▸ Plain-text document sources:
-- -- --

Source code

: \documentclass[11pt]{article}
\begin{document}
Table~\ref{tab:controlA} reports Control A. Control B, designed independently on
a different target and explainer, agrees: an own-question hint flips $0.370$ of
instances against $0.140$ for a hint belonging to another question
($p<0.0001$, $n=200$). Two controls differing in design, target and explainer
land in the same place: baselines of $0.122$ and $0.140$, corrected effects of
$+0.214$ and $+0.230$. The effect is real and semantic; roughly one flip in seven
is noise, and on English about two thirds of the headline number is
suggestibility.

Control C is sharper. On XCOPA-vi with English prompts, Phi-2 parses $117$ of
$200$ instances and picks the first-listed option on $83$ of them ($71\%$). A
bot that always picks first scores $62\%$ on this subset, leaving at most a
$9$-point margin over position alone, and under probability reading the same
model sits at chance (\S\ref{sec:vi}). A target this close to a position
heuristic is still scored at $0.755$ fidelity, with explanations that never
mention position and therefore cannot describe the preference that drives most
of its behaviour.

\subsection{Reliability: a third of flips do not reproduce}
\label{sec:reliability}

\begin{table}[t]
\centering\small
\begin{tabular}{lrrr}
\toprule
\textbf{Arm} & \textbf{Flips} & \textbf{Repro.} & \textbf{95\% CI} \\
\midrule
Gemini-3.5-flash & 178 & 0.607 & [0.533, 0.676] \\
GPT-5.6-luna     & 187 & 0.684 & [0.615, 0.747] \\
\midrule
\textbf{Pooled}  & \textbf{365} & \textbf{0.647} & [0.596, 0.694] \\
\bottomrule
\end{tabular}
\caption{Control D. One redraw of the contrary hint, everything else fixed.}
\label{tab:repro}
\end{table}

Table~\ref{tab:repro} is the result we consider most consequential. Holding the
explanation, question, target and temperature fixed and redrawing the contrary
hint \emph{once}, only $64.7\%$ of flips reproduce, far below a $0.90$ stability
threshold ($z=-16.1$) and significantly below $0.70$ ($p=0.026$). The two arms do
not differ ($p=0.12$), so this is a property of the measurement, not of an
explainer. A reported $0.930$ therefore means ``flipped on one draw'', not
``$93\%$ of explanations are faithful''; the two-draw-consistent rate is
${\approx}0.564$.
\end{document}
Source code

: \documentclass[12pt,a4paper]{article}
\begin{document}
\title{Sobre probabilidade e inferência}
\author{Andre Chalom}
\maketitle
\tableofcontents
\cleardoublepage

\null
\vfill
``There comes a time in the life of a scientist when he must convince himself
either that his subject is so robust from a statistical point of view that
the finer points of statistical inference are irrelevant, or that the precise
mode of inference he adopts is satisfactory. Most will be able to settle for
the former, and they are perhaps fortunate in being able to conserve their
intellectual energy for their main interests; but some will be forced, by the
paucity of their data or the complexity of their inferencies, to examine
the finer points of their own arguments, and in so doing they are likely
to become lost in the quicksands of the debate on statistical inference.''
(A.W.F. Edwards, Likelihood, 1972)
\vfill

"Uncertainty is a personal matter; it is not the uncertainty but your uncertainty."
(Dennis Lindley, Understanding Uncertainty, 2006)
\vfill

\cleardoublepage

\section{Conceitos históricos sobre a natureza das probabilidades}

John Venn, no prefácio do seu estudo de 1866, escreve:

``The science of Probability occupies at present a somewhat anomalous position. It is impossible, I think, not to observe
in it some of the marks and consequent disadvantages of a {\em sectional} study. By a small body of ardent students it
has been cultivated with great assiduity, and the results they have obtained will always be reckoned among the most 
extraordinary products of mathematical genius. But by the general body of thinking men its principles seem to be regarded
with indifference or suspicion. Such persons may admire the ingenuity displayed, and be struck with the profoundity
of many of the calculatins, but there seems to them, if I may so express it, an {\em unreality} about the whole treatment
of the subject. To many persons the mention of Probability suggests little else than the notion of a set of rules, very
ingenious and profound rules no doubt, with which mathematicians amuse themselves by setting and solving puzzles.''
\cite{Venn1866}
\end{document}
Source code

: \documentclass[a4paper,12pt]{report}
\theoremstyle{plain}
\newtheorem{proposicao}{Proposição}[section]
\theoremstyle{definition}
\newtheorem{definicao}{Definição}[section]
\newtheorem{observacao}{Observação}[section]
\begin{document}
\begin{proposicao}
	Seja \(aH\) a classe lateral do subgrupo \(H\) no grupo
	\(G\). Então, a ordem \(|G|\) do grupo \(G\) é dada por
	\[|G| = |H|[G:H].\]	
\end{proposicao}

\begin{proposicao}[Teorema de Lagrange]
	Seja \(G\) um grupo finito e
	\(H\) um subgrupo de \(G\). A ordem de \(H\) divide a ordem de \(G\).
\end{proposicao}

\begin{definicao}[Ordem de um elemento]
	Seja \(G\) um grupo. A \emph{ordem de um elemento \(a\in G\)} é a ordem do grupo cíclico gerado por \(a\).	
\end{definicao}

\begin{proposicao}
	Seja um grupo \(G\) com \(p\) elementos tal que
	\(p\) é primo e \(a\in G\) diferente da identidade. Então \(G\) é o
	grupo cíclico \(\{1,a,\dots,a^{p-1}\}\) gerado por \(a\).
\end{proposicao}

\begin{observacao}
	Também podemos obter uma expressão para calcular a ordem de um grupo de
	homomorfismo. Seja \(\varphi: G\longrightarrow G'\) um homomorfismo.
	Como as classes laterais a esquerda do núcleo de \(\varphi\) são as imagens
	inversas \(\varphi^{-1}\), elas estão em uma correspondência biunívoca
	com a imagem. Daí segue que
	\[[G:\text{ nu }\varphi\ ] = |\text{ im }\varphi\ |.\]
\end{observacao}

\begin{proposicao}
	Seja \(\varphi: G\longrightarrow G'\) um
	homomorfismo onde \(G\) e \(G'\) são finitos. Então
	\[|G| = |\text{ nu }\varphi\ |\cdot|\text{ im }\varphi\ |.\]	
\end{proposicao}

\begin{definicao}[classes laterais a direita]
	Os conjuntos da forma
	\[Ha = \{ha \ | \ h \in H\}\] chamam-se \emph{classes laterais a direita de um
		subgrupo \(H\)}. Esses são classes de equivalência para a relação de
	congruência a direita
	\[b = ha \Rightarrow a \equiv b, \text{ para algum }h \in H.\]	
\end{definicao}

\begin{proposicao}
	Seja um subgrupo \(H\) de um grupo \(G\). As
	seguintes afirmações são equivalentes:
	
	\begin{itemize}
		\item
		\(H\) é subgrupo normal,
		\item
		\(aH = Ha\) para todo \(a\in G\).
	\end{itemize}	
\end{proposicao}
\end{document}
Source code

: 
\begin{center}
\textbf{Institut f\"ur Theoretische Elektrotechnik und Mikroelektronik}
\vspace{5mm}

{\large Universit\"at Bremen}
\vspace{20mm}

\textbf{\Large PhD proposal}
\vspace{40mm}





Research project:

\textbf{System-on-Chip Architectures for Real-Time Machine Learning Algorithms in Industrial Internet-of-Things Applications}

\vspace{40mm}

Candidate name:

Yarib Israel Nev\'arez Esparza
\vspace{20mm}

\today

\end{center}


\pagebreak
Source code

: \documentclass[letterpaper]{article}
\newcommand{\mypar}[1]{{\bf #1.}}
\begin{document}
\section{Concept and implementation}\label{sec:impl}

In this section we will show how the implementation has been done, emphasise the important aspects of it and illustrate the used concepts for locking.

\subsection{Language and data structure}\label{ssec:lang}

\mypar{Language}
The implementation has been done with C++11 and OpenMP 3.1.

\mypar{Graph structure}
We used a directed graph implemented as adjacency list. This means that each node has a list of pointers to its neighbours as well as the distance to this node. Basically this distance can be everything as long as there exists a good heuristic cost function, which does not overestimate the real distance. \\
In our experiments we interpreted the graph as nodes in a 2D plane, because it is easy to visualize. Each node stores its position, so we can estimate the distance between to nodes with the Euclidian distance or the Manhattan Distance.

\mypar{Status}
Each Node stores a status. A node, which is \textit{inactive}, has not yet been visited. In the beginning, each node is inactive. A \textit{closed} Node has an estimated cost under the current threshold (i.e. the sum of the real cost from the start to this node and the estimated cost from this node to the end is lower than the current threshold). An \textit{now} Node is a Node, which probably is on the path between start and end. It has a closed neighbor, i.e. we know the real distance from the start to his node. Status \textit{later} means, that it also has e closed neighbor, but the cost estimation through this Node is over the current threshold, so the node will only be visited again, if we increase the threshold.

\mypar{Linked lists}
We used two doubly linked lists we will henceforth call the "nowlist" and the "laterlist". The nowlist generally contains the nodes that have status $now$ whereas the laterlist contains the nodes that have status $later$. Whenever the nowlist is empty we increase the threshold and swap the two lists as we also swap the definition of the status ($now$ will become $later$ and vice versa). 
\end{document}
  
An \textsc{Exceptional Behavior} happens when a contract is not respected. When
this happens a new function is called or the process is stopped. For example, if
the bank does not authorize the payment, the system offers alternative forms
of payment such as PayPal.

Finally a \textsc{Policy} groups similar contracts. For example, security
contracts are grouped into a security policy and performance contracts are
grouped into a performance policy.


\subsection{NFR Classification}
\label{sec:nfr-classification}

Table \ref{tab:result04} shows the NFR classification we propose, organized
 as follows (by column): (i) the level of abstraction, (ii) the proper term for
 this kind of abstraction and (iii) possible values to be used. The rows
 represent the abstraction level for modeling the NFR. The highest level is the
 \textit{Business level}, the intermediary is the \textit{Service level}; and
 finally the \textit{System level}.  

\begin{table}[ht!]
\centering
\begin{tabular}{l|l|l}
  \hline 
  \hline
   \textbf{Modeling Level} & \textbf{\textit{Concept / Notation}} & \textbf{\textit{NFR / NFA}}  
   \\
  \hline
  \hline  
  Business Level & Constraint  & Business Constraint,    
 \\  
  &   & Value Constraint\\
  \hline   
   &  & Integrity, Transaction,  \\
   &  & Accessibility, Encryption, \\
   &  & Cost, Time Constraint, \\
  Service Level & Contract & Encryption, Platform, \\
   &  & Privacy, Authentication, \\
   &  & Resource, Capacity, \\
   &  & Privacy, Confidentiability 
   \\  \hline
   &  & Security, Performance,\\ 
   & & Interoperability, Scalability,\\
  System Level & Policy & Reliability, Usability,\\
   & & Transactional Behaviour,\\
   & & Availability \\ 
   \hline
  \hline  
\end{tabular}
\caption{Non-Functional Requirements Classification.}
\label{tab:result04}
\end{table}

-- -- --

▸ Requirement: Among the lines above, repeat exactly those from the line with "intellectual energy for" to the line with "has been cultivated", counting both ends.

▸ Result of this exercise:
intellectual energy for their main interests; but some will be forced, by the
paucity of their data or the complexity of their inferencies, to examine
the finer points of their own arguments, and in so doing they are likely
to become lost in the quicksands of the debate on statistical inference.''
(A.W.F. Edwards, Likelihood, 1972)
\vfill

"Uncertainty is a personal matter; it is not the uncertainty but your uncertainty."
(Dennis Lindley, Understanding Uncertainty, 2006)
\vfill

\cleardoublepage

\section{Conceitos históricos sobre a natureza das probabilidades}

John Venn, no prefácio do seu estudo de 1866, escreve:

``The science of Probability occupies at present a somewhat anomalous position. It is impossible, I think, not to observe
in it some of the marks and consequent disadvantages of a {\em sectional} study. By a small body of ardent students it
has been cultivated with great assiduity, and the results they have obtained will always be reckoned among the most 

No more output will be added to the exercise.